January 9, 2017 by sueboo
White Christmas
After the second of like fifty storms

Heaven for people who love shoveling snow
Even one of the swings was buried
No chance of it melting today!

Our first significant snowfall came on December 23rd, just as I was wrapping up my Christmas shopping.  We hunkered down for the snowstorm and welcomed a generously white Christmas.  The day after Christmas we drove down to SoCal for a healthy dose of Vitamin C before returning to more snow a week later.  And more snow.  And then some more.  We had gotten back a day before school was to resume and actually found ourselves with an extra week of winter break.  That’s five snow days, peeps!  There were a lot of Boiseans going stir-crazy but since our family had had a week of warm weather in San Diego to break it up, we reveled in the uncharacteristic winter.  It helped that our heater worked properly and our car has 4-wheel drive so we could make it out for a Costco run successfully, despite the dismal job our county does in snow removal.  Truly, this was a winter to remember!  Snow forts, sledding, ice-skating – all outside our front door.
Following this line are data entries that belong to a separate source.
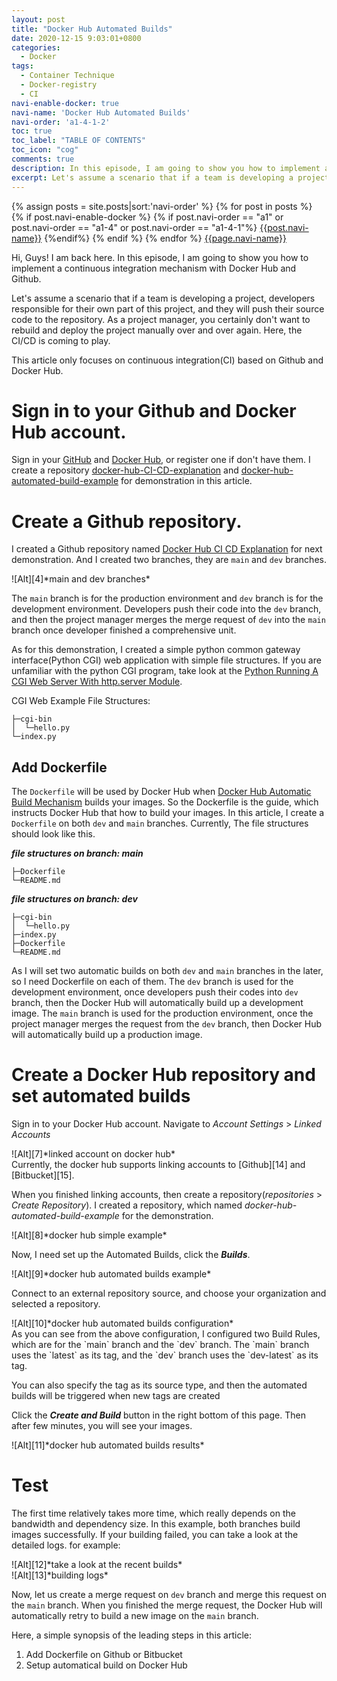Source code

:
 ```yaml
---
layout: post
title: "Docker Hub Automated Builds"
date: 2020-12-15 9:03:01+0800
categories:
  - Docker
tags:
  - Container Technique
  - Docker-registry
  - CI
navi-enable-docker: true
navi-name: 'Docker Hub Automated Builds'
navi-order: 'a1-4-1-2'
toc: true
toc_label: "TABLE OF CONTENTS"
toc_icon: "cog"
comments: true
description: In this episode, I am going to show you how to implement a continuous integration mechanism with Docker Hub and Github. 
excerpt: Let's assume a scenario that if a team is developing a project, every team member responsible for their part of this project, and they will push their source code to the repository. As a project manager, you certainly don't want to rebuild and deploy the project manually over and over again. Here, the CI/CD is coming to play. 
---
```

<!--navigation bar-->
<div class='navi-link-container'>
  {% assign posts = site.posts|sort:'navi-order' %}
  {% for post in posts %}
    {% if post.navi-enable-docker %}
        {% if post.navi-order == "a1" 
        or post.navi-order == "a1-4"
        or post.navi-order == "a1-4-1"%}
            <a href="{{ site.baseurl }}{{ post.url }}" class='navi-link'>{{post.navi-name}}</a>
        {%endif%}
    {% endif %}
  {% endfor %}
<a class='navi-link' href="">{{page.navi-name}}</a>
</div>
<!--navigation bar-->

Hi, Guys! I am back here. In this episode, I am going to show you how to implement a continuous integration mechanism with Docker Hub and Github. 

Let's assume a scenario that if a team is developing a project, developers responsible for their own part of this project, and they will push their source code to the repository. As a project manager, you certainly don't want to rebuild and deploy the project manually over and over again. Here, the CI/CD is coming to play. 

This article only focuses on continuous integration(CI) based on Github and Docker Hub.

# Sign in to your Github and Docker Hub account.
Sign in your [GitHub][1] and [Docker Hub][2], or register one if don't have them. I create a repository [docker-hub-CI-CD-explanation][18] and [docker-hub-automated-build-example][19] for demonstration in this article.
# Create a Github repository.
I created a Github repository named [Docker Hub CI CD Explanation][3] for next demonstration. 
And I created two branches, they are `main` and `dev` branches.
<div class="imgcenter" markdown="1">
![Alt][4]*main and dev branches*
</div>

The  `main` branch is for the production environment and `dev` branch is for the development environment. Developers push their code into the `dev` branch, and then the project manager merges the merge request of `dev` into the `main` branch once developer finished a comprehensive unit. 

As for this demonstration, I created a simple python common gateway interface(Python CGI) web application with simple file structures. If you are unfamiliar with the python CGI program, take look at the [Python Running A CGI Web Server With http.server Module][5].

CGI Web Example File Structures:
```
├─cgi-bin
│  └─hello.py
└─index.py
```

## Add Dockerfile
The `Dockerfile` will be used by Docker Hub when [Docker Hub Automatic Build Mechanism][6] builds your images. So the Dockerfile is the guide, which instructs Docker Hub that how to build your images. In this article, I create a `Dockerfile` on both `dev` and `main` branches. Currently, The file structures should look like this.

***file structures on branch: main***
```
├─Dockerfile
└─README.md
```

***file structures on branch: dev***
```
├─cgi-bin
│  └─hello.py
├─index.py
├─Dockerfile
└─README.md
```

As I will set two automatic builds on both `dev` and `main` branches in the later, so I need Dockerfile on each of them.  The `dev` branch is used for the development environment, once developers push their codes into `dev` branch, then the Docker Hub will automatically build up a development image.  The `main` branch is used for the production environment, once the project manager merges the request from the `dev` branch, then Docker Hub will automatically build up a production image.

# Create a Docker Hub repository and set automated builds
Sign in to your Docker Hub account. Navigate to *Account Settings* > *Linked Accounts*
<div class="imgcenter" markdown="1">
![Alt][7]*linked account on docker hub*
</div>
Currently, the docker hub supports linking accounts to [Github][14] and [Bitbucket][15].

When you finished linking accounts, then create a repository(*repositories* > *Create Repository*). 
I created a repository, which named *docker-hub-automated-build-example* for the demonstration.

<div class="imgcenter" markdown="1">
![Alt][8]*docker hub simple example*
</div>

Now, I need set up the Automated Builds, click the ***Builds***.
<div class="imgcenter" markdown="1">
![Alt][9]*docker hub automated builds example*
</div>

Connect to an external repository source, and choose your organization and selected a repository.
<div class="imgcenter" markdown="1">
![Alt][10]*docker hub automated builds configuration*
</div>
As you can see from the above configuration, I configured two Build Rules, which are for the `main` branch and the `dev` branch. The `main` branch uses the `latest` as its tag, and the `dev` branch uses the `dev-latest` as its tag.

You can also specify the tag as its source type, and then the automated builds will be triggered when new tags are created

Click the ***Create and Build*** button in the right bottom of this page. Then after few minutes, you will see your images.
<div class="imgcenter" markdown="1">
![Alt][11]*docker hub automated builds results*
</div>

# Test
The first time relatively takes more time, which really depends on the bandwidth and dependency size. In this example, both branches build images successfully. If your building failed, you can take a look at the detailed logs. for example:
<div class="imgcenter" markdown="1">
![Alt][12]*take a look at the recent builds*
</div>
<div class="imgcenter" markdown="1">
![Alt][13]*building logs*
</div>

Now, let us create a merge request on `dev` branch and merge this request on the `main` branch. When you finished the merge request, the Docker Hub will automatically retry to build a new image on the `main` branch.

Here, a simple synopsis of the leading steps in this article:
1. Add Dockerfile on Github or Bitbucket
2. Setup automatical build on Docker Hub



[1]: https://github.com/
[2]: https://hub.docker.com/
[3]: https://github.com/voltwu/docker-hub-CI-CD-explanation
[4]: /blog/public/img/2020-12-15-docker-hub-automated-build-a.png
[5]: https://voltwu.github.io/blog/python/2019/10/08/Running-A-CGI-Web-Server-With-http-server-Module/
[6]: https://docs.docker.com/docker-hub/builds/
[7]: /blog/public/img/2020-12-15-docker-hub-automated-build-b.png
[8]: /blog/public/img/2020-12-15-docker-hub-automated-build-c.png
[9]: /blog/public/img/2020-12-15-docker-hub-automated-build-d.png
[10]: /blog/public/img/2020-12-15-docker-hub-automated-build-e.png
[11]: /blog/public/img/2020-12-15-docker-hub-automated-build-f.png
[12]: /blog/public/img/2020-12-15-docker-hub-automated-build-g.png
[13]: /blog/public/img/2020-12-15-docker-hub-automated-build-h.png
[14]: http://github.com/
[15]: https://bitbucket.org/
[16]: https://github.com/voltwu/docker-hub-CI-CD-explanation
[17]: https://hub.docker.com/repository/docker/davidwxg/docker-hub-automated-build-example
[18]: https://github.com/voltwu/docker-hub-CI-CD-explanation
[19]: https://hub.docker.com/r/davidwxg/docker-hub-automated-build-example
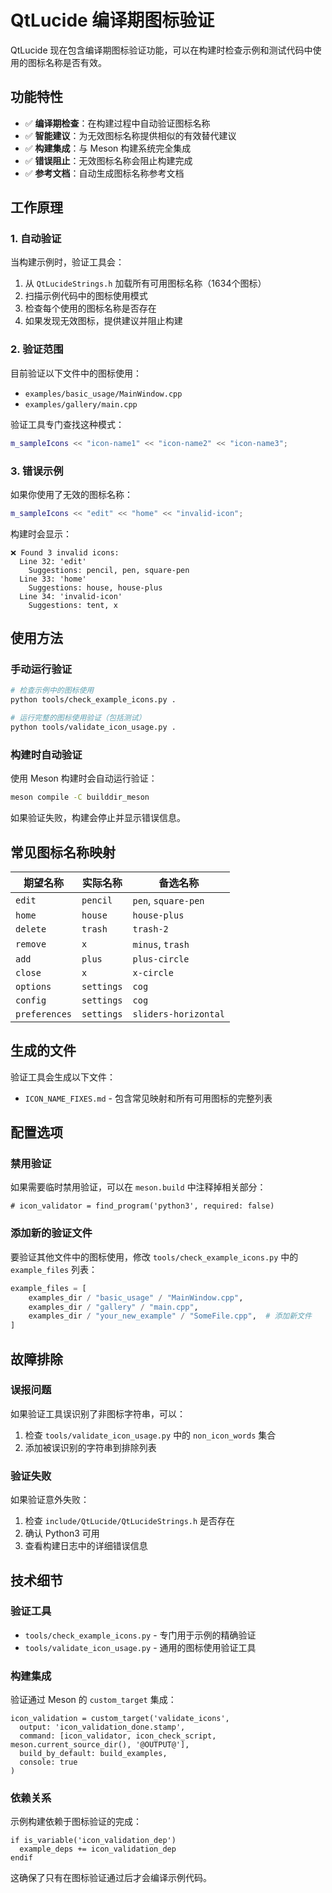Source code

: # QtLucide 编译期图标验证

QtLucide 现在包含编译期图标验证功能，可以在构建时检查示例和测试代码中使用的图标名称是否有效。

## 功能特性

- ✅ **编译期检查**：在构建过程中自动验证图标名称
- ✅ **智能建议**：为无效图标名称提供相似的有效替代建议
- ✅ **构建集成**：与 Meson 构建系统完全集成
- ✅ **错误阻止**：无效图标名称会阻止构建完成
- ✅ **参考文档**：自动生成图标名称参考文档

## 工作原理

### 1. 自动验证
当构建示例时，验证工具会：
1. 从 `QtLucideStrings.h` 加载所有可用图标名称（1634个图标）
2. 扫描示例代码中的图标使用模式
3. 检查每个使用的图标名称是否存在
4. 如果发现无效图标，提供建议并阻止构建

### 2. 验证范围
目前验证以下文件中的图标使用：
- `examples/basic_usage/MainWindow.cpp`
- `examples/gallery/main.cpp`

验证工具专门查找这种模式：
```cpp
m_sampleIcons << "icon-name1" << "icon-name2" << "icon-name3";
```

### 3. 错误示例
如果你使用了无效的图标名称：
```cpp
m_sampleIcons << "edit" << "home" << "invalid-icon";
```

构建时会显示：
```
❌ Found 3 invalid icons:
  Line 32: 'edit'
    Suggestions: pencil, pen, square-pen
  Line 33: 'home'  
    Suggestions: house, house-plus
  Line 34: 'invalid-icon'
    Suggestions: tent, x
```

## 使用方法

### 手动运行验证
```bash
# 检查示例中的图标使用
python tools/check_example_icons.py .

# 运行完整的图标使用验证（包括测试）
python tools/validate_icon_usage.py .
```

### 构建时自动验证
使用 Meson 构建时会自动运行验证：
```bash
meson compile -C builddir_meson
```

如果验证失败，构建会停止并显示错误信息。

## 常见图标名称映射

| 期望名称 | 实际名称 | 备选名称 |
|---------|---------|---------|
| `edit` | `pencil` | `pen`, `square-pen` |
| `home` | `house` | `house-plus` |
| `delete` | `trash` | `trash-2` |
| `remove` | `x` | `minus`, `trash` |
| `add` | `plus` | `plus-circle` |
| `close` | `x` | `x-circle` |
| `options` | `settings` | `cog` |
| `config` | `settings` | `cog` |
| `preferences` | `settings` | `sliders-horizontal` |

## 生成的文件

验证工具会生成以下文件：
- `ICON_NAME_FIXES.md` - 包含常见映射和所有可用图标的完整列表

## 配置选项

### 禁用验证
如果需要临时禁用验证，可以在 `meson.build` 中注释掉相关部分：
```meson
# icon_validator = find_program('python3', required: false)
```

### 添加新的验证文件
要验证其他文件中的图标使用，修改 `tools/check_example_icons.py` 中的 `example_files` 列表：
```python
example_files = [
    examples_dir / "basic_usage" / "MainWindow.cpp",
    examples_dir / "gallery" / "main.cpp",
    examples_dir / "your_new_example" / "SomeFile.cpp",  # 添加新文件
]
```

## 故障排除

### 误报问题
如果验证工具误识别了非图标字符串，可以：
1. 检查 `tools/validate_icon_usage.py` 中的 `non_icon_words` 集合
2. 添加被误识别的字符串到排除列表

### 验证失败
如果验证意外失败：
1. 检查 `include/QtLucide/QtLucideStrings.h` 是否存在
2. 确认 Python3 可用
3. 查看构建日志中的详细错误信息

## 技术细节

### 验证工具
- `tools/check_example_icons.py` - 专门用于示例的精确验证
- `tools/validate_icon_usage.py` - 通用的图标使用验证工具

### 构建集成
验证通过 Meson 的 `custom_target` 集成：
```meson
icon_validation = custom_target('validate_icons',
  output: 'icon_validation_done.stamp',
  command: [icon_validator, icon_check_script, meson.current_source_dir(), '@OUTPUT@'],
  build_by_default: build_examples,
  console: true
)
```

### 依赖关系
示例构建依赖于图标验证的完成：
```meson
if is_variable('icon_validation_dep')
  example_deps += icon_validation_dep
endif
```

这确保了只有在图标验证通过后才会编译示例代码。
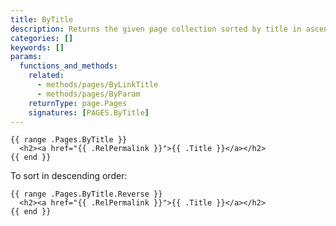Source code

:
 ```yaml
---
title: ByTitle
description: Returns the given page collection sorted by title in ascending order.
categories: []
keywords: []
params:
  functions_and_methods:
    related:
      - methods/pages/ByLinkTitle
      - methods/pages/ByParam
    returnType: page.Pages
    signatures: [PAGES.ByTitle]
---
```


```go-html-template
{{ range .Pages.ByTitle }}
  <h2><a href="{{ .RelPermalink }}">{{ .Title }}</a></h2>
{{ end }}
```

To sort in descending order:

```go-html-template
{{ range .Pages.ByTitle.Reverse }}
  <h2><a href="{{ .RelPermalink }}">{{ .Title }}</a></h2>
{{ end }}
```
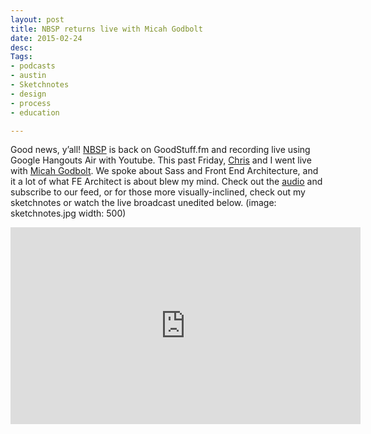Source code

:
 ```yaml
---
layout: post
title: NBSP returns live with Micah Godbolt
date: 2015-02-24
desc:
Tags: 
- podcasts
- austin
- Sketchnotes
- design
- process
- education

---
```

Good news, y’all! [NBSP](http://goodstuff.fm/nbsp) is back on GoodStuff.fm and recording live using Google Hangouts Air with Youtube.
This past Friday, [Chris](http://www.twitter.com/teleject) and I went live with [Micah Godbolt](https://twitter.com/micahgodbolt). We spoke about Sass and Front End Architecture, and it a lot of what FE Architect is about blew my mind.
Check out the [audio](http://goodstuff.fm/nbsp/48) and subscribe to our feed, or for those more visually-inclined, check out my sketchnotes or watch the live broadcast unedited below.
(image: sketchnotes.jpg width: 500)
</p> <iframe width="560" height="315" src="https://www.youtube.com/embed/n9Necok5lwI" frameborder="0" allowfullscreen></iframe>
Posted in: Everyday life Tagged: Boise winter, snow days, winter wonderland

A California new year.

January 3, 2017 by sueboo

Tim’s company required that he use a certain portion of his time off between the months of November and March, so naturally we started looking at warm weather destinations.  We briefly toyed with the idea of a Hawaii trip before opting for the less-expensive option of driving to visit family in San Diego.  Despite getting stuck in Las Vegas traffic for six hours(warranting a last minute stay in Barstow to calm the crazies) on our way down, we managed to get our fill of family, fun and sunshine.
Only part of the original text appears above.